Après la tournée, on a donc eu envie de repartir sur un nouvel album qui serait véritablement un album de groupe.

Sur « la classe de musique » j’assure toujours toutes les prods, mais pratiquement tous les morceaux sont collectifs au niveau du rap. L’album a vraiment été pensé comme un album concept, certains morceaux se répondent, il y a pleins de petites histoires.

Le délire musical est hyper 60’s. En plus l’album a été pensé pour la scène, donc la plupart des morceaux sont bien dynamique.

C’est un peu un challenge pour moi. Ça me sort complètement de l’univers du klub des loosers. Et c’est pareil pour chacun des MC du klub des 7. Chaque mec peut se permettre des trucs qu’il ne ferait pas forcément dans son groupe. C’était assez casse gueule en fait de réunir des mecs avec des univers musicaux aussi différents et de leur demander de s’adapter à mes sons. Ça n’a pas été toujours facile à gérer mais au final je trouve que « la classe de musique » est hyper cohérent musicalement. J’espère que les gens le ressentiront.

C'est clair qu'on rentre complètement dans votre délire au point de retomber en enfance. Qu'est-ce que ça t'a fait d'avoir rajeunit de 15-20 ans ?

Le Fuzati que j’incarne dans le Klub des 7 n’est pas le Fuzati du Klub des Loosers en version enfant. Là il est au sein d’une bande de potes, à faire des conneries. Il y a donc un travail d’écriture différent. Je ne vais donc pas forcément puiser à 100% dans mes souvenirs. J’incarne un sale garnement que je n’étais pas forcément.

Après, sur cet album, l’enfance est un prétexte pour aborder pleins de sujets un peu graves. Prends le morceau où je rappe avec Gérard Baste : « quand je serai grand », ou même « la Boule de Crystal ». On parle de l’avenir, des vies d’adultes pourries qu’on va avoir. C’est un album faussement joyeux en fait.

Toujours pas prêt à faire tomber le masque comme MF Doom? 

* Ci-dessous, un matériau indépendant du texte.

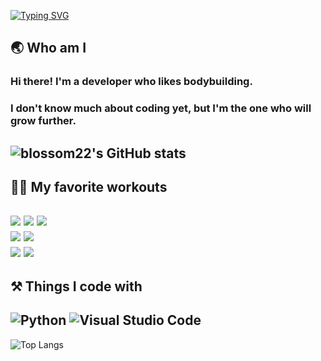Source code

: [![Typing SVG](https://readme-typing-svg.demolab.com?font=Fira+Code&weight=500&pause=1000&center=true&vCenter=true&width=435&lines=%E2%98%85+Welcome+to+my+page+%E2%98%85)](https://git.io/typing-svg)

## 🌏 Who am I
### Hi there! I'm a developer who likes bodybuilding.
### I don't know much about coding yet, but I'm the one who will grow further.
![blossom22's GitHub stats](https://github-readme-stats.vercel.app/api?username=blossom22&show_icons=true&theme=algolia)
---

## 🏋️‍♂️ My favorite workouts
<img src="https://img.shields.io/badge/Lat_pulldown-E34F26?style=for-the-badge&logo=Lat_pulldown&logoColor=white"> <img src="https://img.shields.io/badge/Mts_Row-E34F26?style=for-the-badge&logo=Mts_Row&logoColor=white"> <img src="https://img.shields.io/badge/Deadlift-E34F26?style=for-the-badge&logo=Deadlift&logoColor=white">   
<img src="https://img.shields.io/badge/Squat-1572B6?style=for-the-badge&logo=Squat&logoColor=white"> <img src="https://img.shields.io/badge/Linear_leg_press-1572B6?style=for-the-badge&logo=Linear_leg_press&logoColor=white">   
<img src="https://img.shields.io/badge/Lateral_raise-003545?style=for-the-badge&logo=Lateral_raise&logoColor=white"> <img src="https://img.shields.io/badge/Shoulder_press-003545?style=for-the-badge&logo=Shoulder_press&logoColor=white">
---

## ⚒ Things I code with 
![Python](https://img.shields.io/badge/python-3670A0?style=for-the-badge&logo=python&logoColor=ffdd54)
![Visual Studio Code](https://img.shields.io/badge/Visual%20Studio%20Code-0078d7.svg?style=for-the-badge&logo=visual-studio-code&logoColor=white)
---

![Top Langs](https://github-readme-stats.vercel.app/api/top-langs/?username=blossom22&layout=compact&theme=tokyonight)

Quel masque? Tu m’as déjà entendu parler de masque ? Fuzati est un homme banal, sans visage en particulier. C’est monsieur tout le monde qui n’aime personne.

Quand à MF doom je suis super content d’avoir fait ce morceau avec lui. C’était juste avant madvilain, il était encore pas très connu par rapport à maintenant. Là j’imagine même pas le prix qu’il doit demander pour un couplet.

Va-t-on voir un jour une suite à Vive La Vie ?

En février 2010 les journalistes vont pouvoir me dire « tiens un rappeur looser, vous n’auriez pas tout copié sur Orelsan ?».

Et pour finir, quel message souhaiterai-tu transmettre aux lycéens et étudiants, à la jeunesse en général ?


La bonne nouvelle c’est que l’acné finit par partir. La mauvaise c’est que pour le reste il va falloir faire avec.

Après avoir écouté l'album, j'ai aussitôt envoyé un mail à Cyanure pour transmettre les félicitations du jury. Ces grands gamins ont réussi à me rendre nostalgique et me faire retomber en enfance : ambiance récré, commerce de billes, les gonzesses c'est des pisseuses, la serrure des toilettes des filles, le cliché de la prof à lunettes dominatrice, la découverte du kiki et les nénés qui poussent, les contrefaçons de signature des parents, le rap qui passe à la radio... Je divague mais le délire du Klub nous évoque notre jeunesse, c'est notre génération. Le taf de Fuzati à la prod est remarquable, servant des instrus à base de samples kitsch, sixties pour reprendre ses termes, et musiques de films. Que du bonheur. On profite des couplets posthumes de Fredy K, des lapsus involontairement vulgaires de Cyanure au "Conseil de Discipline", de l'humour décalé de Gerard Baste, du flow nonchalant du Jouage, les poésies salaces de James Delleck et les scratches de Detect qui nous fait une super démo sur "On aura tout vu"... personne ne manque à "L'Appel" car comme le dit Fuzati, c'est comme si Fredy était toujours parmi eux. Le Klub des 7 est plus uni que jamais, même que maintenant on sait comment il se sont rassemblés, il suffit d'écouter le "Chiffre Impair". On a droit également au jeu des "7 Différences" et celui qui va faire mal à la sortie de l'école, le "Pouilleux massacreur"! Pas de quoi se faire tirer les oreilles par les profs pour toutes ces fourberies, propos insolents et attitudes polissonnes, la Classe de Musique s'en tire avec une note de 17/20.